## What to work on
Only those lines in the data below from the line containing "from other users." through the line containing "Thank you for your interest in College-Quora!", both included, should be restated word for word.

==== Recorded information

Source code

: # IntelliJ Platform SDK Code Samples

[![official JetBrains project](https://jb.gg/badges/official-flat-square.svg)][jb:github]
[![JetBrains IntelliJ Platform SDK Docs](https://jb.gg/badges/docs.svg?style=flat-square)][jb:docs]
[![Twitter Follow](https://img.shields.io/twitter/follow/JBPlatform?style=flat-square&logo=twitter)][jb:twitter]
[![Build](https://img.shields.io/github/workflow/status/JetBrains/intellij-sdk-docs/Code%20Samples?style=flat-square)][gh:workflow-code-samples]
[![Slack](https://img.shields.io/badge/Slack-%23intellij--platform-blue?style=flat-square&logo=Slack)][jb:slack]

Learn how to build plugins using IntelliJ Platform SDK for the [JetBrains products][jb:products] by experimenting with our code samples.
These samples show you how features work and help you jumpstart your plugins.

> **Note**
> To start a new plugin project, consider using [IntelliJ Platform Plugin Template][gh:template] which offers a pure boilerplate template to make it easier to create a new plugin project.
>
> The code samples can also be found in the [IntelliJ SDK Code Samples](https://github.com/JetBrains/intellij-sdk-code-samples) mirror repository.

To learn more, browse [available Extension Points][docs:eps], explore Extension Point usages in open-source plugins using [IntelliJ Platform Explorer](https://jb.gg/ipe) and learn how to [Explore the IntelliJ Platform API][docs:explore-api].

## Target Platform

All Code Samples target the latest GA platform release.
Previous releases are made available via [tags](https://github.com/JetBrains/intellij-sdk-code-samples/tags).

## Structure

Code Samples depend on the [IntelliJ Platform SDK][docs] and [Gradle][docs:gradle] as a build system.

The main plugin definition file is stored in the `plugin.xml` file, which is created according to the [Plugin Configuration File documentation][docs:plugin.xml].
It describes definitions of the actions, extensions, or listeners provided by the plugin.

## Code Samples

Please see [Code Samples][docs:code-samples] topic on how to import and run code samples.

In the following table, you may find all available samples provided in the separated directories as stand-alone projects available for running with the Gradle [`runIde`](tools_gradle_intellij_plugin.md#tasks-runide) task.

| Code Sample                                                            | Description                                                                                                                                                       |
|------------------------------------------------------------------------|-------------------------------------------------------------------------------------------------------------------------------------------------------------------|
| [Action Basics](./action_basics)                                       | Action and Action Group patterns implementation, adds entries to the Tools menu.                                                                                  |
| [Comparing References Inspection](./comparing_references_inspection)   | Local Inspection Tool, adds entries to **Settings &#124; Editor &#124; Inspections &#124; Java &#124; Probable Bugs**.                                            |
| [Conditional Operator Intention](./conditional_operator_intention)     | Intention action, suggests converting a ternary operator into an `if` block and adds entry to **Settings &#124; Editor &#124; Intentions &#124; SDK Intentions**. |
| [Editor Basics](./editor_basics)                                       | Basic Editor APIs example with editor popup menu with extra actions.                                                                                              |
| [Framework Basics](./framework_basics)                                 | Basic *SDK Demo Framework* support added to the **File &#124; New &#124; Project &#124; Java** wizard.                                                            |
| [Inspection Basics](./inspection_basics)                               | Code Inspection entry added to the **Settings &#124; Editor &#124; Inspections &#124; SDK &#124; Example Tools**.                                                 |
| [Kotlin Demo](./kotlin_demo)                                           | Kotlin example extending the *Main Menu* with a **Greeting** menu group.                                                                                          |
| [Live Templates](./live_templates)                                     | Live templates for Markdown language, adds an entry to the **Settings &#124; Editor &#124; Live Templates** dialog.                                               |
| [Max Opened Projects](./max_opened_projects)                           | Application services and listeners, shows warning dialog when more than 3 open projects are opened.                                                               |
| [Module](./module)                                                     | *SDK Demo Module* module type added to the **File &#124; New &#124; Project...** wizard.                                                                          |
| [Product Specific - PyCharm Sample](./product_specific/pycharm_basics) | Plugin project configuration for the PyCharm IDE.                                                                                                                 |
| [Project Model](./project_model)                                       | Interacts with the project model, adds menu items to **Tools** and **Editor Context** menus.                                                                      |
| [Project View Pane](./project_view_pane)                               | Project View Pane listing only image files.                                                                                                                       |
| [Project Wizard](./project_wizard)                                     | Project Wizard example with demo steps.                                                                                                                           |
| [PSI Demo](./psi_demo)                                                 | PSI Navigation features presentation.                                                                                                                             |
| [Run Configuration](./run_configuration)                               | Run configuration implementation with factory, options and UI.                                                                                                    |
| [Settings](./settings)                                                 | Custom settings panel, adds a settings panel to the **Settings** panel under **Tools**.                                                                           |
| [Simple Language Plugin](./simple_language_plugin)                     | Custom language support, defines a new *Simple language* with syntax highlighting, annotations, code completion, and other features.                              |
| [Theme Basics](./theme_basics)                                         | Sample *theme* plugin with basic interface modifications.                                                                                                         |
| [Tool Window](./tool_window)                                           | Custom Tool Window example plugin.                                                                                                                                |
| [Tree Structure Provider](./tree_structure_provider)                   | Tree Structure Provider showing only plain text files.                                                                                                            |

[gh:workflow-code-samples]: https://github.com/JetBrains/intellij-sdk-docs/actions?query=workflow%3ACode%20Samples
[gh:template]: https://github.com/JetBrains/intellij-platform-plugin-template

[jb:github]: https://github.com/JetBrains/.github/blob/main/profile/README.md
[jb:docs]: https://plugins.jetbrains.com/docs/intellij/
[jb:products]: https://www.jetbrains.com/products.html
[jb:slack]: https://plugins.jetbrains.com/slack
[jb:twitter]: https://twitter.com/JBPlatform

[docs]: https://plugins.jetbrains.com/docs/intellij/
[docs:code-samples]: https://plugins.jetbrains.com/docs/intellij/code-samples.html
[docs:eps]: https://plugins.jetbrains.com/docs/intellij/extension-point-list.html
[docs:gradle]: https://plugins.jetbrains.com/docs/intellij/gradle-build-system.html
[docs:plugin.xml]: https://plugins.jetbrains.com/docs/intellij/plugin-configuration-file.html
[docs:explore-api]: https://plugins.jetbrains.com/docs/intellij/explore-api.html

========
==== Recorded information

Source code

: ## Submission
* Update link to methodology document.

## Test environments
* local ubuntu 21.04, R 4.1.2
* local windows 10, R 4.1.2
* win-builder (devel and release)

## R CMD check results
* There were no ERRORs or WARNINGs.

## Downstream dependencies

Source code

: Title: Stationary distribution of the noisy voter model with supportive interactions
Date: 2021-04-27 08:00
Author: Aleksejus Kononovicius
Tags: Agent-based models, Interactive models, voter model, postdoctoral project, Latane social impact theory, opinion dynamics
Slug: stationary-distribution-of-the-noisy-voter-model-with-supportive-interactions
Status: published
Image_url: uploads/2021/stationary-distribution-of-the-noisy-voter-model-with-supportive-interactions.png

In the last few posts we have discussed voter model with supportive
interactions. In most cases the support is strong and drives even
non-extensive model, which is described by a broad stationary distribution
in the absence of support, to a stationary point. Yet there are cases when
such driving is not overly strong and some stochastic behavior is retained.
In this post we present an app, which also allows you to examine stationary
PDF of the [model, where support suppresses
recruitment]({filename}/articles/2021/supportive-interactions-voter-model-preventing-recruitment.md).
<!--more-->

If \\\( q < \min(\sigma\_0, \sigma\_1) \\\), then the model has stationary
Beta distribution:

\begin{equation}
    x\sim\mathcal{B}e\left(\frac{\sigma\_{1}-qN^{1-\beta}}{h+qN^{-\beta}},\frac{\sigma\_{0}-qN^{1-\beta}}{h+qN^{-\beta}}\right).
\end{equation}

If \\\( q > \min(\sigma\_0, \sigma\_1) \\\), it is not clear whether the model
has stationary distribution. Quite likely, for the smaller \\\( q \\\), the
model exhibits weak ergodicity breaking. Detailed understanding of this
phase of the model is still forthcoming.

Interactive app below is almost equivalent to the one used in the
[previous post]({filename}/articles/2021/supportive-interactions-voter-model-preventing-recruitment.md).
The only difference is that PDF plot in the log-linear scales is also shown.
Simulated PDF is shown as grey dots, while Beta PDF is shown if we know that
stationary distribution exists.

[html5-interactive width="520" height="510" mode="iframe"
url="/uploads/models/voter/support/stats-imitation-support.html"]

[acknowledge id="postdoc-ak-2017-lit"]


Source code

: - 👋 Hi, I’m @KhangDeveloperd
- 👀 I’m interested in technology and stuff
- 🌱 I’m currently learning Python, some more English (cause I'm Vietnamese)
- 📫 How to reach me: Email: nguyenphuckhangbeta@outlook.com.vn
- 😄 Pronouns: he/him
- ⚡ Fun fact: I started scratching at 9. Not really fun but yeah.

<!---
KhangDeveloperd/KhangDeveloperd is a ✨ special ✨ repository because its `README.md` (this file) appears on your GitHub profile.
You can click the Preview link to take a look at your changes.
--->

========
==== Recorded information

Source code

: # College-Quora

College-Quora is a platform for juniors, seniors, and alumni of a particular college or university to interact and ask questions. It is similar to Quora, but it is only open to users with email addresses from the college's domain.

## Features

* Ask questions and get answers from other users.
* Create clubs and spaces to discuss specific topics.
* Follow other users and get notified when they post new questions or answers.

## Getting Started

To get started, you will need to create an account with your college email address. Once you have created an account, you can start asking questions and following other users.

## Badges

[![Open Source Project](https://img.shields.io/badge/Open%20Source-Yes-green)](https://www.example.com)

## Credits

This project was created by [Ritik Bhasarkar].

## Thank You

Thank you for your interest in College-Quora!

========

## Solved exercise
* Ask questions and get answers from other users.
* Create clubs and spaces to discuss specific topics.
* Follow other users and get notified when they post new questions or answers.

## Getting Started

To get started, you will need to create an account with your college email address. Once you have created an account, you can start asking questions and following other users.

## Badges

[![Open Source Project](https://img.shields.io/badge/Open%20Source-Yes-green)](https://www.example.com)

## Credits

This project was created by [Ritik Bhasarkar].

## Thank You

Thank you for your interest in College-Quora!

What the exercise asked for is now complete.